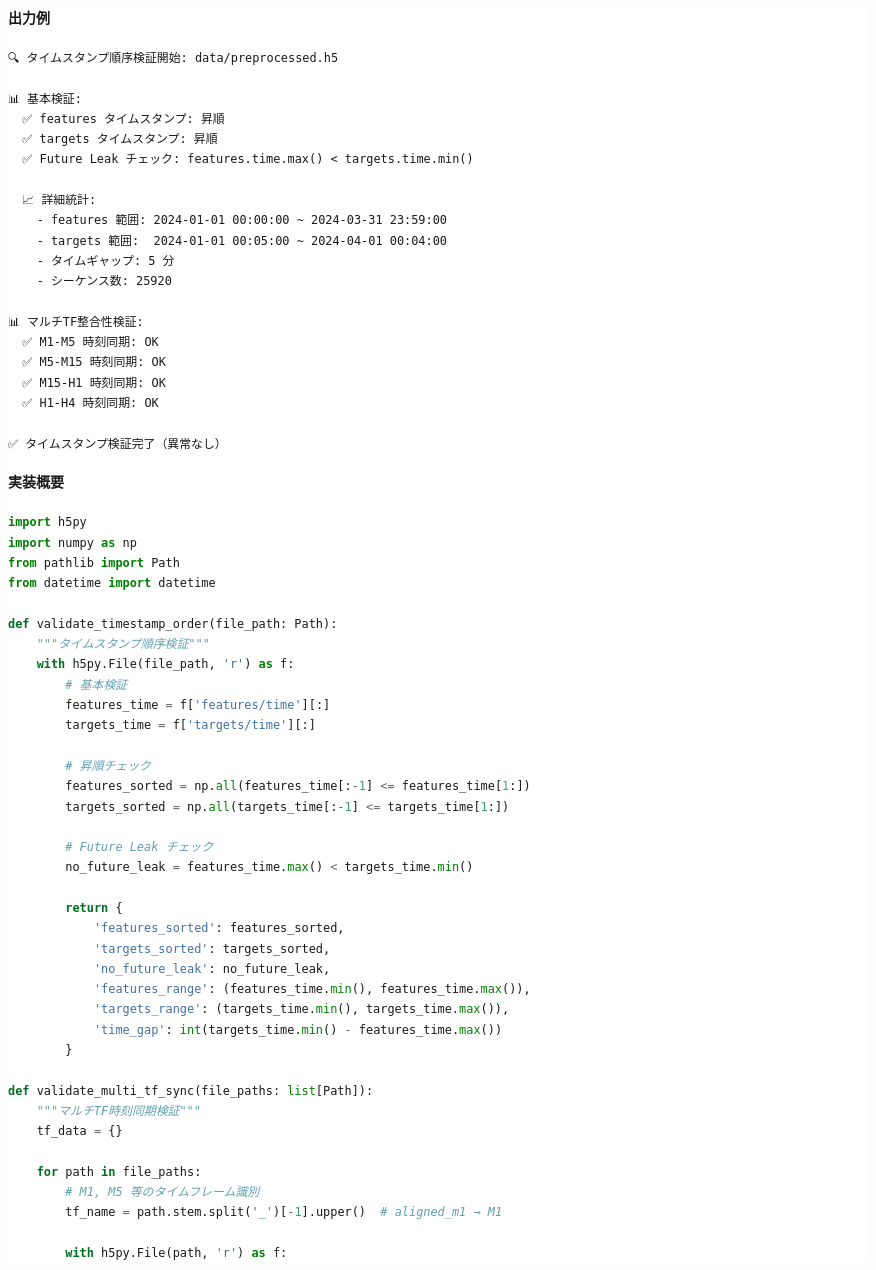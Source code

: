 #### 出力例

```
🔍 タイムスタンプ順序検証開始: data/preprocessed.h5

📊 基本検証:
  ✅ features タイムスタンプ: 昇順
  ✅ targets タイムスタンプ: 昇順
  ✅ Future Leak チェック: features.time.max() < targets.time.min()
  
  📈 詳細統計:
    - features 範囲: 2024-01-01 00:00:00 ~ 2024-03-31 23:59:00
    - targets 範囲:  2024-01-01 00:05:00 ~ 2024-04-01 00:04:00
    - タイムギャップ: 5 分
    - シーケンス数: 25920

📊 マルチTF整合性検証:
  ✅ M1-M5 時刻同期: OK
  ✅ M5-M15 時刻同期: OK
  ✅ M15-H1 時刻同期: OK
  ✅ H1-H4 時刻同期: OK

✅ タイムスタンプ検証完了（異常なし）
```

#### 実装概要

```python
import h5py
import numpy as np
from pathlib import Path
from datetime import datetime

def validate_timestamp_order(file_path: Path):
    """タイムスタンプ順序検証"""
    with h5py.File(file_path, 'r') as f:
        # 基本検証
        features_time = f['features/time'][:]
        targets_time = f['targets/time'][:]
        
        # 昇順チェック
        features_sorted = np.all(features_time[:-1] <= features_time[1:])
        targets_sorted = np.all(targets_time[:-1] <= targets_time[1:])
        
        # Future Leak チェック
        no_future_leak = features_time.max() < targets_time.min()
        
        return {
            'features_sorted': features_sorted,
            'targets_sorted': targets_sorted,
            'no_future_leak': no_future_leak,
            'features_range': (features_time.min(), features_time.max()),
            'targets_range': (targets_time.min(), targets_time.max()),
            'time_gap': int(targets_time.min() - features_time.max())
        }

def validate_multi_tf_sync(file_paths: list[Path]):
    """マルチTF時刻同期検証"""
    tf_data = {}
    
    for path in file_paths:
        # M1, M5 等のタイムフレーム識別
        tf_name = path.stem.split('_')[-1].upper()  # aligned_m1 → M1
        
        with h5py.File(path, 'r') as f:
```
========================================================================
» **PROBLEM**
State how many lines of the records above contain the word "import", giving only that number.

» **TASK OUTPUT**
4